→ **Source material**
------------------------------

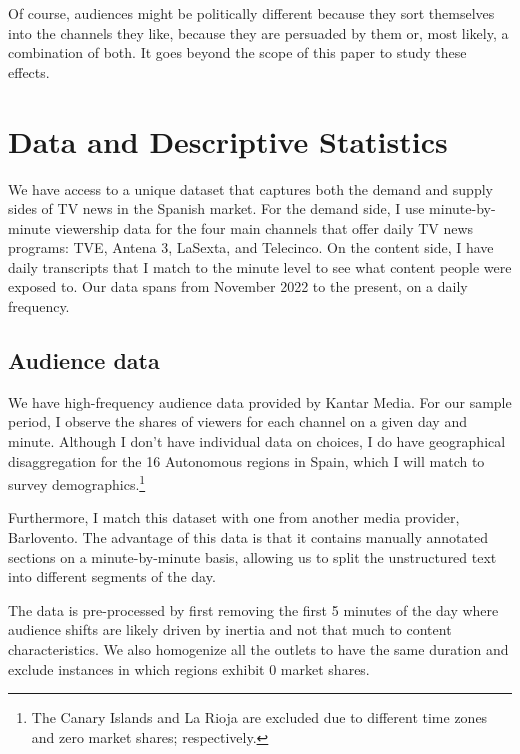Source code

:\documentclass[12pt]{article}
\begin{document}
	
	
	Of course, audiences might be politically different because they sort themselves into the channels they like, because they are persuaded by them or, most likely, a combination of both. It goes beyond the scope of this paper to study these effects. 
	
	
	
	
	
	\section{Data and Descriptive Statistics}
	
	\label{section:data}
	
	We have access to a unique dataset that captures both the demand and supply sides of TV news in the Spanish market. For the demand side, I use minute-by-minute viewership data for the four main channels that offer daily TV news programs: TVE, Antena 3, LaSexta, and Telecinco. On the content side, I have daily transcripts that I match to the minute level to see what content people were exposed to. Our data spans from November 2022 to the present, on a daily frequency.
	
	
	
	\subsection*{Audience data }
	
	
	We have high-frequency audience data provided by Kantar Media. For our sample period, I  observe the shares of viewers for each channel on a given day and minute. Although I don't have individual data on choices, I do have geographical disaggregation for the 16 Autonomous regions in Spain, which I will match to survey demographics.\footnote{The Canary Islands and La Rioja are excluded due to different time zones and zero market shares; respectively.}
	
	Furthermore, I match this dataset with one from another media provider, Barlovento. The advantage of this data is that it contains manually annotated sections on a minute-by-minute basis, allowing us to split the unstructured text into different segments of the day. 
	
	The data is pre-processed by first removing the first 5 minutes of the day where audience shifts are likely driven by inertia and not that much to content characteristics. We also homogenize all the outlets to have the same duration and exclude instances in which regions exhibit 0 market shares. 
	
\end{document}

------------------------------

→ **What this task involves**
The records above are to be set down exactly as written, with no images.

→ **Result**
Source code

:\documentclass[12pt]{article}
\begin{document}
	
	
	Of course, audiences might be politically different because they sort themselves into the channels they like, because they are persuaded by them or, most likely, a combination of both. It goes beyond the scope of this paper to study these effects. 
	
	
	
	
	
	\section{Data and Descriptive Statistics}
	
	\label{section:data}
	
	We have access to a unique dataset that captures both the demand and supply sides of TV news in the Spanish market. For the demand side, I use minute-by-minute viewership data for the four main channels that offer daily TV news programs: TVE, Antena 3, LaSexta, and Telecinco. On the content side, I have daily transcripts that I match to the minute level to see what content people were exposed to. Our data spans from November 2022 to the present, on a daily frequency.
	
	
	
	\subsection*{Audience data }
	
	
	We have high-frequency audience data provided by Kantar Media. For our sample period, I  observe the shares of viewers for each channel on a given day and minute. Although I don't have individual data on choices, I do have geographical disaggregation for the 16 Autonomous regions in Spain, which I will match to survey demographics.\footnote{The Canary Islands and La Rioja are excluded due to different time zones and zero market shares; respectively.}
	
	Furthermore, I match this dataset with one from another media provider, Barlovento. The advantage of this data is that it contains manually annotated sections on a minute-by-minute basis, allowing us to split the unstructured text into different segments of the day. 
	
	The data is pre-processed by first removing the first 5 minutes of the day where audience shifts are likely driven by inertia and not that much to content characteristics. We also homogenize all the outlets to have the same duration and exclude instances in which regions exhibit 0 market shares. 
	
\end{document}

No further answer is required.